The president of the assembly’s Justice Commission, in describing the proposal, said that, “the individual who falsely accuses someone of committing a crime can be sanctioned in general terms… One person can undermine the right of another one through a radio, through TV, in public, in social gatherings, [or] through social networks.”
Ecuador is party to the American Convention on Human Rights and the International Covenant on Civil and Political Rights, which protect the right to free expression.

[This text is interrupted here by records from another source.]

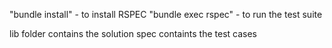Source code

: "bundle install" - to install RSPEC
"bundle exec rspec" - to run the test suite

lib folder contains the solution
spec containts the test cases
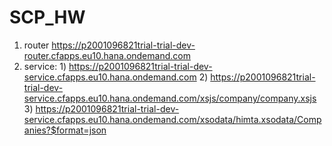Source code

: # SCP_HW
1. router   https://p2001096821trial-trial-dev-router.cfapps.eu10.hana.ondemand.com
2. service: 1) https://p2001096821trial-trial-dev-service.cfapps.eu10.hana.ondemand.com
            2) https://p2001096821trial-trial-dev-service.cfapps.eu10.hana.ondemand.com/xsjs/company/company.xsjs
            3) https://p2001096821trial-trial-dev-service.cfapps.eu10.hana.ondemand.com/xsodata/himta.xsodata/Companies?$format=json
                                                    
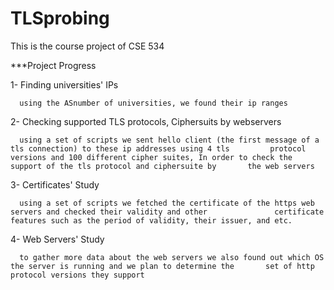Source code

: # TLSprobing
This is the course project of CSE 534

***Project Progress

  1- Finding universities' IPs
  
      using the ASnumber of universities, we found their ip ranges
      
  2- Checking supported TLS protocols, Ciphersuits by webservers
  
      using a set of scripts we sent hello client (the first message of a tls connection) to these ip addresses using 4 tls         protocol versions and 100 different cipher suites, In order to check the support of the tls protocol and ciphersuite by       the web servers
      
  3- Certificates' Study
  
      using a set of scripts we fetched the certificate of the https web servers and checked their validity and other               certificate features such as the period of validity, their issuer, and etc.
      
  4- Web Servers' Study
  
      to gather more data about the web servers we also found out which OS the server is running and we plan to determine the       set of http protocol versions they support
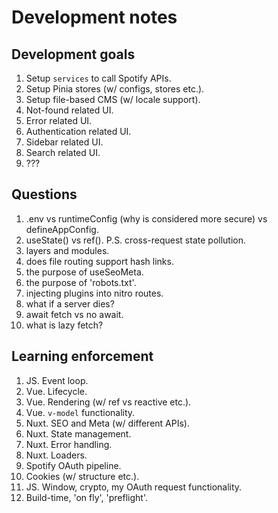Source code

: # Development notes

## Development goals

1. Setup `services` to call Spotify APIs.
2. Setup Pinia stores (w/ configs, stores etc.).
3. Setup file-based CMS (w/ locale support).
4. Not-found related UI.
5. Error related UI.
6. Authentication related UI.
7. Sidebar related UI.
8. Search related UI.
9. ???

## Questions

1. .env vs runtimeConfig (why is considered more secure) vs defineAppConfig.
2. useState() vs ref(). P.S. cross-request state pollution.
3. layers and modules.
4. does file routing support hash links.
5. the purpose of useSeoMeta.
6. the purpose of 'robots.txt'.
7. injecting plugins into nitro routes.
8. what if a server dies?
9. await fetch vs no await.
10. what is lazy fetch?

## Learning enforcement

1. JS. Event loop.
2. Vue. Lifecycle.
3. Vue. Rendering (w/ ref vs reactive etc.).
4. Vue. `v-model` functionality.
5. Nuxt. SEO and Meta (w/ different APIs).
6. Nuxt. State management.
7. Nuxt. Error handling.
8. Nuxt. Loaders.
9. Spotify OAuth pipeline.
10. Cookies (w/ structure etc.).
11. JS. Window, crypto, my OAuth request functionality.
12. Build-time, 'on fly', 'preflight'.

In the interest of promoting the vibrant public debate necessary in a democratic society, international human rights bodies have long criticized the use of criminal defamation laws, particularly in response to allegations involving public officials.
The Principles on Freedom of Expression adopted by the Inter-American Commission on Human Rights in 2000 assert that protection of the reputation of public officials should be guaranteed only by civil sanctions, and not criminal ones.
The Inter-American Court of Human Rights has held that public officials “who have voluntarily exposed themselves to greater public scrutiny are subject to greater risks of being criticized, since their activities are … part of the public debate.” The honor of public officials or public people must be legally protected, the court says, but that must be balanced “in accordance with principles of democratic pluralism.” The use of criminal proceedings for defamation should be limited to cases of “extreme gravity” as a “truly exceptional measure” where its “absolute necessity” has been demonstrated, and that in any such case the burden of proof must rest with the accuser, according to the court.
The Ecuadorian Constitution states that rights protected under international law, such as the right to freedom of expression, are directly enforceable by the courts. By setting aside these convictions, the National Court of Justice would be ruling in accordance with Ecuador’s international human rights commitments, Human Rights Watch said.